Go to contents

歴史と文化は違っても神話は一つ

Posted February. 18, 2006 02:59,   

한국어

「432」という神話的数値は、数世紀にわたる「天体観察」に関係する。今日は春分で、太陽が魚座に位置するが、イエスが生きていた時期には牡羊座にあった。その2000年前には牡牛座にあった。72年に1度ずつ、あまりにも遅く感知することさえ困難な「春分点の歳差」。歳差運動が1回転してすべての惑星が回転を終える「黄道帯の周期」になるためには、2万5920年かかる。それをメソポタミア60進法で分けると432になる!

この本(原題『The Mythic Image』)は、派手なほど多様に繰り広げられる世界神話のスペクタクルの中から、人類の精神史的な統一性を探る。その統一性の上で世界のすべての宗教と神話は同等だ。すべての神話は人類の偉大なる一つの話、単一神話なのだ。

20世紀最高の神話解説家、比較神話学者と呼ばれる著者。この本は「神話は、あなたが倒れかかった所にあなたの宝物があることを知らせてくれる」という彼の全生涯にわたる神話研究の決定版だ。

彼は、夢を通じて神話に向かう扉を開く。

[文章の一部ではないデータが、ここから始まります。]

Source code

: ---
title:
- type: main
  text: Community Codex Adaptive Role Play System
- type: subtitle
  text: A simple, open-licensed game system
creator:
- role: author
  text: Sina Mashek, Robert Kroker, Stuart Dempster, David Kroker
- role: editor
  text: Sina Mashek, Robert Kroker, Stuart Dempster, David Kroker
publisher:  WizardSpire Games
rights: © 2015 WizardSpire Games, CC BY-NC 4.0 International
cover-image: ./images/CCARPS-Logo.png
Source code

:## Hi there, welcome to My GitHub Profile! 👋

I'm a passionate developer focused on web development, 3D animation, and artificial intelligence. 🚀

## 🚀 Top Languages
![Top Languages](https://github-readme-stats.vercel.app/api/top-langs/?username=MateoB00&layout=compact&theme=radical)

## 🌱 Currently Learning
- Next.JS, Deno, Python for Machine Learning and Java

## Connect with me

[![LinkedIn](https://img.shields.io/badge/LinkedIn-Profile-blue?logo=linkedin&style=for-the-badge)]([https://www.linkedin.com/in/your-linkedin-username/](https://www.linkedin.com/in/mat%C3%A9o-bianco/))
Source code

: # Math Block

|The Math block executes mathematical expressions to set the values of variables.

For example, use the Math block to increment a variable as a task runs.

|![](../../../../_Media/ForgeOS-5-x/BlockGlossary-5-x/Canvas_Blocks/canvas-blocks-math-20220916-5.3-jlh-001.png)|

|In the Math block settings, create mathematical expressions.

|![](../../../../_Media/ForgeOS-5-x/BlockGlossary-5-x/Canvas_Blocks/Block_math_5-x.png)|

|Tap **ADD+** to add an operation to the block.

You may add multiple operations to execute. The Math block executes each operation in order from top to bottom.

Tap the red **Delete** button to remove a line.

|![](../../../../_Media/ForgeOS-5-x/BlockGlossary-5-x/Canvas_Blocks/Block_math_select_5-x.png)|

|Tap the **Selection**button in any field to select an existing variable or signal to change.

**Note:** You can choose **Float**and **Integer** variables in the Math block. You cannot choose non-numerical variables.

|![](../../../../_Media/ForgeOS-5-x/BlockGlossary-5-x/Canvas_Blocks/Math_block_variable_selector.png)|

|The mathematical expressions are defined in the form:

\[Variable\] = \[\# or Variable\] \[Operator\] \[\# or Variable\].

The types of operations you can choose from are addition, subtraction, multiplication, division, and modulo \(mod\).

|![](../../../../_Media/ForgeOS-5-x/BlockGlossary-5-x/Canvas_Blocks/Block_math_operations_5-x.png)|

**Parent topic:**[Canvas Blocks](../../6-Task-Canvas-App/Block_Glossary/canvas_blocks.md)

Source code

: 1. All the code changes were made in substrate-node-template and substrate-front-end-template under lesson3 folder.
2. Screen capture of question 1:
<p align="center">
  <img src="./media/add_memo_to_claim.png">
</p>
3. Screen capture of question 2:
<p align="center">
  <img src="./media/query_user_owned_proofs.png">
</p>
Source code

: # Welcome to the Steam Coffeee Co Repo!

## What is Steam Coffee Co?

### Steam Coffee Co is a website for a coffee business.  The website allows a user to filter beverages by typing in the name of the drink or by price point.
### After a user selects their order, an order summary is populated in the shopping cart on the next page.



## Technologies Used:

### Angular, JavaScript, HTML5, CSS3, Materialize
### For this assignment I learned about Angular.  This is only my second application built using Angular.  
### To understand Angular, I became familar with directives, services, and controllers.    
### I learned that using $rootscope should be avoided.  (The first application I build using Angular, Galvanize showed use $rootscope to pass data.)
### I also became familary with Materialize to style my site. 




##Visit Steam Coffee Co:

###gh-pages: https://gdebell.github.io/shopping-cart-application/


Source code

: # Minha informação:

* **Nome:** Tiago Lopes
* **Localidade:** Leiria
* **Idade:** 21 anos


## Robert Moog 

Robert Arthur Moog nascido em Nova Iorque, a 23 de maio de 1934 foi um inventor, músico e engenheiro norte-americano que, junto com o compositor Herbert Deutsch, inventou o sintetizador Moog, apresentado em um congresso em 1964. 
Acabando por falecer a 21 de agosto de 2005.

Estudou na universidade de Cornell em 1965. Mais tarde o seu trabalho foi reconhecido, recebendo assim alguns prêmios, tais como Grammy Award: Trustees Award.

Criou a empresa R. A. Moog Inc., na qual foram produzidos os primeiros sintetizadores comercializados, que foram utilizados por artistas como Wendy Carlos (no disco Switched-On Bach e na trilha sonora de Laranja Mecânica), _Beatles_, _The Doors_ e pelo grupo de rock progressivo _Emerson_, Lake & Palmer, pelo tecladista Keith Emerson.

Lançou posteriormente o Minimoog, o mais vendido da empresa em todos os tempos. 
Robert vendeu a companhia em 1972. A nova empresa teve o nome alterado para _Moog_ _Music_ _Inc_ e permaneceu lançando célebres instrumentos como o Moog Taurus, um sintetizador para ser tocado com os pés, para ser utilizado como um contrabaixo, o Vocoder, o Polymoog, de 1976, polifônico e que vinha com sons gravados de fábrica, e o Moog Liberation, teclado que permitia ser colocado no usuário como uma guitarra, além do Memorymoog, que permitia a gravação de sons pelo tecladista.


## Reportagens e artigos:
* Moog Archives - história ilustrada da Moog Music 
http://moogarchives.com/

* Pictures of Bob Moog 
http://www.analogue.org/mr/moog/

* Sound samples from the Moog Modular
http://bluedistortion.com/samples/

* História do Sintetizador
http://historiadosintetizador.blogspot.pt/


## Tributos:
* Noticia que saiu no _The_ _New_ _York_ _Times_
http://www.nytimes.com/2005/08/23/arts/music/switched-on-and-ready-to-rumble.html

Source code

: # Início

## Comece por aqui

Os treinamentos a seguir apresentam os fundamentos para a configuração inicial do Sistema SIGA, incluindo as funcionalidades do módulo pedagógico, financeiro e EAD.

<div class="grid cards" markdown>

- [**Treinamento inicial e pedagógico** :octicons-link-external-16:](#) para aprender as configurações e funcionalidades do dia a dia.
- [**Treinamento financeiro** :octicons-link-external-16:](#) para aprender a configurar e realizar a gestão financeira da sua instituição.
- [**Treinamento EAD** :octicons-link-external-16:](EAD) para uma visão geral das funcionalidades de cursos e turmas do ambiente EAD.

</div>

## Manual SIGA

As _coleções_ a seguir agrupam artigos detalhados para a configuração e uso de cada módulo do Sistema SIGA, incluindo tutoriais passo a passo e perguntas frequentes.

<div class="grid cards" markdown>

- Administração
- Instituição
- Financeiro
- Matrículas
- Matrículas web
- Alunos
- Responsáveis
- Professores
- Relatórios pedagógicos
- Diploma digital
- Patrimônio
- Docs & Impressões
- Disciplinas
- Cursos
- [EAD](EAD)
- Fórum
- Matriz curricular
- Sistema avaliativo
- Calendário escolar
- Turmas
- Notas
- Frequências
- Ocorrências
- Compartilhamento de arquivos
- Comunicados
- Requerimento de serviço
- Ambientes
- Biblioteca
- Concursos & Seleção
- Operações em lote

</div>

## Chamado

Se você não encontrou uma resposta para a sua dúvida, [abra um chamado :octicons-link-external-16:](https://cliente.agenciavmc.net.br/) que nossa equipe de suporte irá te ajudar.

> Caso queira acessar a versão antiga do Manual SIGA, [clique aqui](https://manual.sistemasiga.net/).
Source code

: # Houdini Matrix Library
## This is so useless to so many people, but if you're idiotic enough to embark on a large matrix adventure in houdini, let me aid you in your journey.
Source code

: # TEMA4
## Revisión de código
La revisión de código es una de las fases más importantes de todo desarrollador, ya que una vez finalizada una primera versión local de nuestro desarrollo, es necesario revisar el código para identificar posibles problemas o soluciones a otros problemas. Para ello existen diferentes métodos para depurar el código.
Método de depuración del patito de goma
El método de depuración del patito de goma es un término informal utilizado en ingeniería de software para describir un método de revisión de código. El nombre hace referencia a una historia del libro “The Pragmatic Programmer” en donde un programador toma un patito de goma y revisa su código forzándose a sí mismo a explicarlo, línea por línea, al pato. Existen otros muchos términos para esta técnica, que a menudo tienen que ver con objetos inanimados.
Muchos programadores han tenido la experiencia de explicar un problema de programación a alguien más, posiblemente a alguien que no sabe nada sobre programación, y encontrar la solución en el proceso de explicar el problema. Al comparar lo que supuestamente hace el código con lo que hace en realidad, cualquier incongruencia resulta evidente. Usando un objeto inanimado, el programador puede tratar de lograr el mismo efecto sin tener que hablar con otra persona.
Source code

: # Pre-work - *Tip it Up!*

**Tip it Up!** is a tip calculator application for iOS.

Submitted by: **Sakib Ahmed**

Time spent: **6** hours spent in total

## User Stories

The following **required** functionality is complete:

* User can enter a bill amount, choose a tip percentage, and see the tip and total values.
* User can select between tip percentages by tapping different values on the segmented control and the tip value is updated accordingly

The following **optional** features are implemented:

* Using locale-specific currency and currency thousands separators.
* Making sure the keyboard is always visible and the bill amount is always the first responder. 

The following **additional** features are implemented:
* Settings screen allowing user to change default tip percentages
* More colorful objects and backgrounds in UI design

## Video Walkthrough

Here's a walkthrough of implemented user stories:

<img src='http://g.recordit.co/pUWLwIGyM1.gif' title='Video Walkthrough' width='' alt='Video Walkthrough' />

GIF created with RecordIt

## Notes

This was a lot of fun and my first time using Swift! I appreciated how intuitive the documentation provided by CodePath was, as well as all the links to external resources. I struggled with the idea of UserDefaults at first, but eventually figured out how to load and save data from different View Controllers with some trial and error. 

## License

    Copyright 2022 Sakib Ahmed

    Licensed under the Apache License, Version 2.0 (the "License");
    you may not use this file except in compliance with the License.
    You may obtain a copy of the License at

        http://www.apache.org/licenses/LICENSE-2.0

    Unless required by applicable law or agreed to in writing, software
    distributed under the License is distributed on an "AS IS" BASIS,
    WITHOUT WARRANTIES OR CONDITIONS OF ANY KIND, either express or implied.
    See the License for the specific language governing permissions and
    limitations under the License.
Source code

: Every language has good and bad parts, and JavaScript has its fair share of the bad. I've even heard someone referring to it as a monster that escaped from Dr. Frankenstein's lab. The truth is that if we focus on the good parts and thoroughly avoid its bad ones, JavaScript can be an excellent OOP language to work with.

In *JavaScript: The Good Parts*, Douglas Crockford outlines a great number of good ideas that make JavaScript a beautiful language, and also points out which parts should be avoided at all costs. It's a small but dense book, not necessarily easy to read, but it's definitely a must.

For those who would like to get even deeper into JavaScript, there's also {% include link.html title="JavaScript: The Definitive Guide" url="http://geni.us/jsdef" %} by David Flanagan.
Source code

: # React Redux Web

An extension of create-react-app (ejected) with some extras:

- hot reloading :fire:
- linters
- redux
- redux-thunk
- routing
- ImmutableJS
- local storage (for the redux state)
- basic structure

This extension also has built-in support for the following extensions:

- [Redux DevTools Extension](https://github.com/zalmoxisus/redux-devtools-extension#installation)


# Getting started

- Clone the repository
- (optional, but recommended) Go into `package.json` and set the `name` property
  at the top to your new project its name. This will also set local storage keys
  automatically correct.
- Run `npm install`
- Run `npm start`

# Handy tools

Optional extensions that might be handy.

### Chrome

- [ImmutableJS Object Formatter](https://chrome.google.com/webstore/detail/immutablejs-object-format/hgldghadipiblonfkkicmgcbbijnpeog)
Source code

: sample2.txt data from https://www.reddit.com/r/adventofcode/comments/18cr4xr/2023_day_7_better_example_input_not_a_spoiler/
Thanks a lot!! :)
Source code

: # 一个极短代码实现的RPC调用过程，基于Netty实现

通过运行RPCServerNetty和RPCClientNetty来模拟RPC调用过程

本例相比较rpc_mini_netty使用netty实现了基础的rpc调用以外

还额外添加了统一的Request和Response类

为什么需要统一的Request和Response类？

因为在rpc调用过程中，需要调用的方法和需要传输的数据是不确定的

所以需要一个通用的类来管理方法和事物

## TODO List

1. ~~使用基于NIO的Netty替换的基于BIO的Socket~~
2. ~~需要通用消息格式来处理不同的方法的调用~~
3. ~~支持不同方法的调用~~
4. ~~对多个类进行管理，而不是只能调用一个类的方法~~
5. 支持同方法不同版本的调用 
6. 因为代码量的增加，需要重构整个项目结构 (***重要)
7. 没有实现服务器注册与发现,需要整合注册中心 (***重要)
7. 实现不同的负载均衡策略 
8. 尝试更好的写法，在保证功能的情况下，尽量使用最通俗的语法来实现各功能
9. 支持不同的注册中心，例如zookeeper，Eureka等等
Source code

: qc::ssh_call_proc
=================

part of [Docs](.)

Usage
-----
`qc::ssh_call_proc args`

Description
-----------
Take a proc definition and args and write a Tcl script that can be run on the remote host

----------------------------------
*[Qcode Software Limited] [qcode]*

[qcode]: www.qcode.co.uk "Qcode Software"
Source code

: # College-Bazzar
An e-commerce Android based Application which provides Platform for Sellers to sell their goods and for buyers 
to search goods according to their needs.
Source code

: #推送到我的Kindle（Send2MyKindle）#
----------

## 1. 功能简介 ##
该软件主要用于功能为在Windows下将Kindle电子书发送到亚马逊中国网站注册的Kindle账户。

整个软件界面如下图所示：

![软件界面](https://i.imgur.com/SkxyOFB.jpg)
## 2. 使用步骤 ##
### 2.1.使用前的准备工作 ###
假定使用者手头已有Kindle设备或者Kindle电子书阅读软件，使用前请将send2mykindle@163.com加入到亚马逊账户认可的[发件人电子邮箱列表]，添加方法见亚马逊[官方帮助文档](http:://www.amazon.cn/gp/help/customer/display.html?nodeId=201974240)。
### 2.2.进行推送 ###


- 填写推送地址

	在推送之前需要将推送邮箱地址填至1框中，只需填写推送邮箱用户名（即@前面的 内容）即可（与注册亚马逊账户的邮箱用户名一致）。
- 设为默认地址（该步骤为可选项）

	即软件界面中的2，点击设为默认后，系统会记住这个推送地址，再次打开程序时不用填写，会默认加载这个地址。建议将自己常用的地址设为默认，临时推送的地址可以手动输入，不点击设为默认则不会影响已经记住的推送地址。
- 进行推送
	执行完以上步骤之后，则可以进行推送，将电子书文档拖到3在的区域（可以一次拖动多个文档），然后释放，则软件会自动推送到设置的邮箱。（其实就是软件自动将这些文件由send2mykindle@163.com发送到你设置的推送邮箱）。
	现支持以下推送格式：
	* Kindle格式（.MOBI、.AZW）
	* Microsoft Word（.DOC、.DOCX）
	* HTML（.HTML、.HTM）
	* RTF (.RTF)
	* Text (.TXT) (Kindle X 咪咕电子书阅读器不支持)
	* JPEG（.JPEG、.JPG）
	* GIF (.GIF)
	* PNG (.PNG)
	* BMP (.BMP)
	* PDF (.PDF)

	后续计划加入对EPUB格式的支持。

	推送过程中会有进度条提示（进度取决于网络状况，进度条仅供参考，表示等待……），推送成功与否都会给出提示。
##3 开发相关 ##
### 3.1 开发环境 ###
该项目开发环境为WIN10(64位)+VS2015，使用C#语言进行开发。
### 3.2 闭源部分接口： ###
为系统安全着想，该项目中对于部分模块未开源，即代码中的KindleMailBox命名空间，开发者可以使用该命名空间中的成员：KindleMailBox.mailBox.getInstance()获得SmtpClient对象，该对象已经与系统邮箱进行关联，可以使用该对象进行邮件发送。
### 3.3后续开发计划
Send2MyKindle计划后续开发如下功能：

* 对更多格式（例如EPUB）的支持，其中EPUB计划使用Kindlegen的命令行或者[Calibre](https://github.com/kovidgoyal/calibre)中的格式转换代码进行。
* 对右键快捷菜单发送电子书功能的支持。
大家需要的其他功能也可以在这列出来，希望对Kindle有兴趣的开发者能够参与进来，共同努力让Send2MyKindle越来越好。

夢が無意識的な内面世界で見られるが、神話も同じだ。「神話の真の意味は象徴だ。神話は概念体系から来るのではなく生の源泉からほとばしる。心の止まっている所から流れ出る。神話は事実ではなくその向こうを示す。」だから、彼はあえて論証したり説明したりしない。視覚芸術(図版)を媒介として、言語が去った所で話はさらに深い響きを残す。

本書で、新約・旧約聖書は一つの神話として、そして人類の数多くの神話の中で、豊かで美しいテキストとして蘇る。

例えば、現代人たちが文字通り受け入れがたい聖肉身の教理は、イエスという一人の中に神と人間が共存していることを、神は至る所にあり、あなたの中にあることを象徴する神話的テーマとして再解釈される。「天の王国はあなたの中にあり、あなたの外にもある。」(トマスの福音)

「若い聖母」(上写真1)も、神々と精霊は私たちの内にあることを雄弁する伝説的で神話的なイメージとして姿を現す。そして「開かれる聖母像」(写真2)でイブが食べた罪のリンゴ(「世界のリンゴ」)を持っている聖母は、ついに世界と神の地平として自分の姿を現わすのだ(写真3)。

キリスト教的メッセージの各象徴は、このように詩的で神秘で霊的な意味を通じて、人類が持つ他の神話的伝統の各象徴との一致点を見出す。

かつてトマス・マンは、彼の神話4部作『ヨセフとその兄弟たち』で、「月の文法」という新造語を通じて神話的思考とその意思疎通の秩序についての深い洞察を示してくれた。「日中の光と月の明かりは違う。物事は月の明かりの下で見るときと太陽の下で見るときでは違って見える。聖霊には月の明かりのほうが、より真実の光を生み出すように見えるだろう…。」

原題は『The Mythic Image』(1974年)。